ライター渡部壮大
将棋の月刊誌、週刊紙、書籍などの編集部に在籍経験あり。
アマチュア大会の最高成績は全国ベスト16だが、もう少し上に行けないかと日々努力中。
ライター: 渡部壮大 更新: 2024年08月01日
藤井聡太棋聖への挑戦権を決めるヒューリック杯第95期棋聖戦挑戦者決定戦は佐藤天彦九段と山崎隆之八段の組み合わせとなった。ともに久しぶりのタイトル挑戦権を懸けた大一番だ。
手厚い居飛車党だった佐藤だが、この一年ですっかり振り飛車党に転向しており、この日は向かい飛車へ。山崎は独特の駒組から類例のない力勝負になった。難解な中盤戦からうまくさばいて佐藤がペースをつかむが、山崎も持ち前の逆転術でチャンスを窺う。形勢は二転三転して秒読みの終盤勝負となった。
【第1図は▲6三桂成まで】
図の▲6三桂成は竜取りにもなっており部分的には厳しい攻めだが、この瞬間は後手が金得している。△4九竜▲同銀△6三銀▲同馬△4二金打が冷静な受けで、これで先手の攻めは届かない。
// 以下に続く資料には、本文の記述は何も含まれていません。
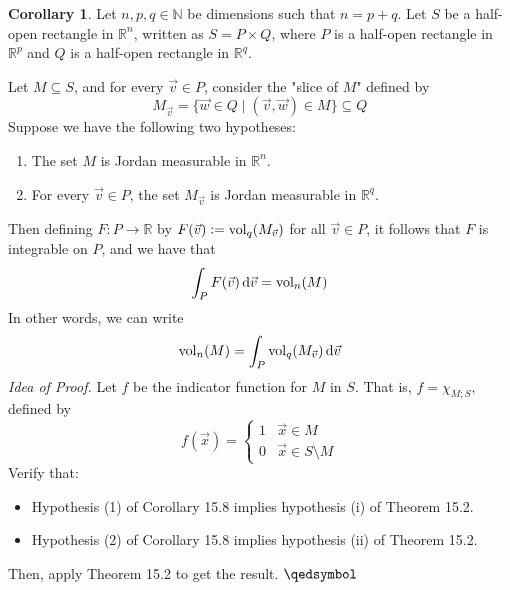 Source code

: \documentclass[11pt]{article}
\theoremstyle{definition}
\newtheorem{cor}[thm]{Corollary}
\newcommand{\N}{\ensuremath{\mathbb{N}}}
\newcommand{\R}{\ensuremath{\mathbb{R}}}
\begin{document}
\begin{cor}
Let $n, p, q \in \N$ be dimensions such that $n = p + q$. Let $S$ be a half-open rectangle in $\R^n$, written as $S = P \times Q$, where $P$ is a half-open rectangle in $\R^p$ and $Q$ is a half-open rectangle in $\R^q$.

Let $M \subseteq S$, and for every $\vec{v} \in P$, consider the "slice of $M$" defined by 
$$M_{\vec{v}} = \{\vec{w} \in Q \mid (\vec{v}, \vec{w}) \in M\} \subseteq Q$$
Suppose we have the following two hypotheses:
\vspace{-1.5ex}\begin{enumerate}[(1)]
\item The set $M$ is Jordan measurable in $\R^n$.
\item For every $\vec{v} \in P$, the set $M_{\vec{v}}$ is Jordan measurable in $\R^q$.
\end{enumerate}\vspace{-1.5ex}
Then defining $F : P \to \R$ by $F(\vec{v}) := {\rm vol}_q(M_{\vec{v}})$ for all $\vec{v} \in P$, it follows that $F$ is integrable on $P$, and we have that
$$\int_P F(\vec{v})\,{\rm d}\vec{v} = {\rm vol}_n(M)$$
In other words, we can write
$${\rm vol}_n(M) = \int_P {\rm vol}_q(M_{\vec{v}})\,{\rm d}\vec{v}$$
\emph{Idea of Proof.} Let $f$ be the indicator function for $M$ in $S$. That is, $f = \chi_{M;S}$, defined by
$$f(\vec{x}) = \begin{cases} 1 & \vec{x} \in M \\ 0 & \vec{x} \in S \setminus M \end{cases}$$
Verify that:
\vspace{-1.5ex}\begin{itemize}
    \item Hypothesis (1) of Corollary 15.8 implies hypothesis (i) of Theorem 15.2.
    \item Hypothesis (2) of Corollary 15.8 implies hypothesis (ii) of Theorem 15.2.
\end{itemize}\vspace{-1.5ex}
Then, apply Theorem 15.2 to get the result. \hfill $\qedsymbol$
\end{cor}
\end{document}
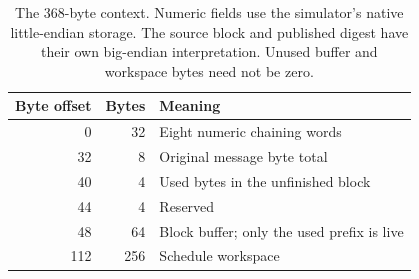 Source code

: \begin{table}[!ht]
  \centering
  \begin{tabular}{r r l}
    \toprule
    Byte offset & Bytes & Meaning                                    \\
    \midrule
    0           & 32    & Eight numeric chaining words               \\
    32          & 8     & Original message byte total                \\
    40          & 4     & Used bytes in the unfinished block         \\
    44          & 4     & Reserved                                   \\
    48          & 64    & Block buffer; only the used prefix is live \\
    112         & 256   & Schedule workspace                         \\
    \bottomrule
  \end{tabular}
  \caption{The 368-byte context. Numeric fields use the simulator's native little-endian storage. The source block and published digest have their own big-endian interpretation. Unused buffer and workspace bytes need not be zero.}
  \label{tab:revision-sha-context}
\end{table}
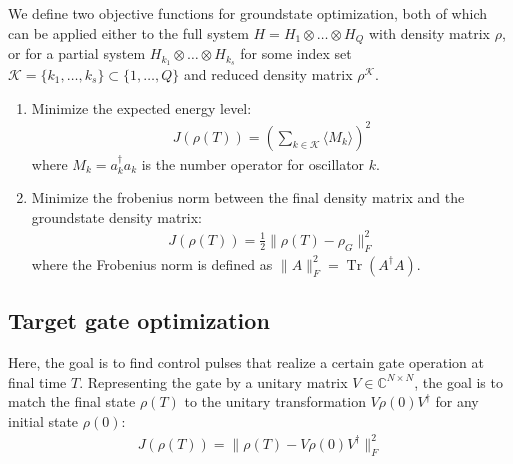 \documentclass[letterpaper]{article}
\DeclareMathOperator{\Tr}{Tr}
\newcommand{\C}{\mathds{C}}
\begin{document}
We define two objective functions for groundstate optimization, both of which can be applied either to the full system $H = H_1\otimes \dots \otimes H_Q$ with density matrix $\rho$, or for a partial system $H_{k_1}\otimes \dots \otimes H_{k_s}$ for some index set $\mathcal{K}=\{k_1,\dots,k_s\}\subset \{1,\dots,Q\}$ and reduced density matrix $\rho^{\mathcal{K}}$.
\begin{enumerate}
  \item Minimize the expected energy level:
    \begin{align}
      J(\rho(T)) = \left(\sum_{k\in \mathcal{K}}\langle M_k \rangle \right)^2
    \end{align}
    where $M_k = a_k^\dag a_k$ is the number operator for oscillator $k$. 
  \item Minimize the frobenius norm between the final density matrix and the groundstate density matrix:
    \begin{align}
      J(\rho(T)) = \frac 12 \| \rho(T) - \rho_G \|^2_F 
    \end{align}
    where the Frobenius norm is defined as $\|A\|^2_F = \Tr(A^{\dagger}A)$.
\end{enumerate}

\subsection{Target gate optimization}

Here, the goal is to find control pulses that realize a certain gate operation at final time $T$. Representing the gate by a unitary matrix $V\in \C^{N\times N}$, the goal is to match the final state $\rho(T)$ to the unitary transformation $V\rho(0)V^{\dagger}$ for any initial state $\rho(0)$:
\begin{align}
  J(\rho(T)) = \| \rho(T) - V\rho(0)V^{\dagger} \|^2_F 
\end{align} 
\end{document}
▲7三馬と撤退するのではつらく、△4七香から後手が着実に攻めをつないで寄せ切った。 山崎は2009年の王座戦五番勝負以来、実に15年ぶりのタイトル挑戦だ。対する藤井は自身初の永世称号の懸かる防衛戦となる。
写真:紋蛇
第1局は千葉県木更津市「龍宮城スパホテル三日月」にて。相掛かりから山崎の駒組に的確に対応した藤井が作戦勝ちに。
【第2図は▲6八玉まで】
後手は堅陣に囲っており、飛車先も交換しており模様の良さは明らかだ。それをどう具体的なリードにつなげるか。△3五歩▲同歩△3四歩の継ぎ歩が巧みな手作り。先手陣が整う前に戦いを起こしてしまおうとしている。以下▲3四同歩△同銀左▲2九飛に△6三角と打ち、局面が収まらなくなった。こうなっては陣形の差が大きく、攻めをつないだ後手が制勝している。
写真:牛蒡
第2局は新潟県新潟市「高志の宿 高島屋」にて。山崎は意表の向かい飛車を採用するが、藤井は陣形をまとめてうまく戦いを起こしてペースをつかんだ。
【第3図は△6四角まで】
後手は何とか先手の攻めを止めようとしているが、ここからの手順が見事だった。▲5五歩△同角▲5六金△7七角成▲同桂△4七銀で両取りを掛けさせ、▲5五桂がうまい切り返し。薄くなったとはいえそれでも後手玉よりは堅く、決戦に持ち込めば先手に分がある。以下△5五同歩▲同金△3八銀不成▲6四歩△5二銀右▲5四歩から押しつぶして、先手の攻め合い勝ちの様相だ。強い踏み込みで藤井が2連勝。
写真:琵琶
第3局は愛知県名古屋市「亀岳林 万松寺」にて。相掛かりから飛車角銀が総交換になって一気の終盤戦へ。
【第4図は▲4八金まで】
ここで△7七歩が急所の一撃。▲同玉は△7三飛があるし、他の駒で取るのは7筋が壁になってしまう。実戦は▲7一飛△4二玉として7筋に利かしてから▲7七玉と払ったが、今度は△8二銀が生じた。▲8一飛成△8三銀で次は△6五歩が残るため、後手に好調な寄せが続き、以下は落ち着いて先手玉を受けなしに追い込んでいった。
写真:武蔵
藤井は3連勝で防衛。5連覇で永世棋聖の資格を得た。中原誠十六世名人の持っていた最年少永世資格の記録も更新。その記録は棋聖戦が年2回開催だった時代のもので、現状の制度で更新したのはさすがの一言だ。腕力と逆転術が持ち味の山崎だが、今回のシリーズでは藤井の正確無比な指し回しの前にチャンスを作らせてもらえなかった。